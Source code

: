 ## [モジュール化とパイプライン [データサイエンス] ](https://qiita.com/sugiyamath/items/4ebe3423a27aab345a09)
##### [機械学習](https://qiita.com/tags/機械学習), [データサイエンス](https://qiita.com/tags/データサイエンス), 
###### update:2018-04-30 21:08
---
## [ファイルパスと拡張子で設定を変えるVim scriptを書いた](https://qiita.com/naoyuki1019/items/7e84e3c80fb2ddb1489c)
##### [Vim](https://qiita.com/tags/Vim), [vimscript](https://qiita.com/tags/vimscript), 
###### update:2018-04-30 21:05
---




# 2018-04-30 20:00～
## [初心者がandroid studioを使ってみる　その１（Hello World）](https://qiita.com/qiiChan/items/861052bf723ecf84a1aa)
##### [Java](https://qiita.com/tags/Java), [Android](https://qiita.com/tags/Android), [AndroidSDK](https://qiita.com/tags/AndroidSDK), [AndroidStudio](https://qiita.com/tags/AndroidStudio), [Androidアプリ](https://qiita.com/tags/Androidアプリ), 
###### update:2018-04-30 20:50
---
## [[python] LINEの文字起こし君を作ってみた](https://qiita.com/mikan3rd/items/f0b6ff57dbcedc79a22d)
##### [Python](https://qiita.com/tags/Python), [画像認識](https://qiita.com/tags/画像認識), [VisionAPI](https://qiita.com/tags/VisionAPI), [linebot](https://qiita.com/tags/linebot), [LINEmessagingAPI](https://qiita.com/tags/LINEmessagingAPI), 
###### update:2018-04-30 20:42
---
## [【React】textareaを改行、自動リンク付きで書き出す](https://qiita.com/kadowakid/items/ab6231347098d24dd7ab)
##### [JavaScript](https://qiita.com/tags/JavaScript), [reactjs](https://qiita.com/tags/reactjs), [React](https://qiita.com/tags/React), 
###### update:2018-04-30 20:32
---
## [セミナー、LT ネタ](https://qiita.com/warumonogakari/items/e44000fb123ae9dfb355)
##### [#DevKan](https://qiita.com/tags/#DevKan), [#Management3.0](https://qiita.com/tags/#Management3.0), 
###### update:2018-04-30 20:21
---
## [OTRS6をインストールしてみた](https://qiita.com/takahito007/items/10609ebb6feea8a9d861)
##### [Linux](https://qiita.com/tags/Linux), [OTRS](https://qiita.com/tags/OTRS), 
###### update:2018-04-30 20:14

- - -

== Exercise prompt ==
From the material above, set down exactly the lines between the line holding "###### update:2018-04-30 20:32" and the line holding "## [OTRS6をインスト", inclusive. Include nothing else.

== Task output ==
###### update:2018-04-30 20:32
---
## [セミナー、LT ネタ](https://qiita.com/warumonogakari/items/e44000fb123ae9dfb355)
##### [#DevKan](https://qiita.com/tags/#DevKan), [#Management3.0](https://qiita.com/tags/#Management3.0), 
###### update:2018-04-30 20:21
---
## [OTRS6をインストールしてみた](https://qiita.com/takahito007/items/10609ebb6feea8a9d861)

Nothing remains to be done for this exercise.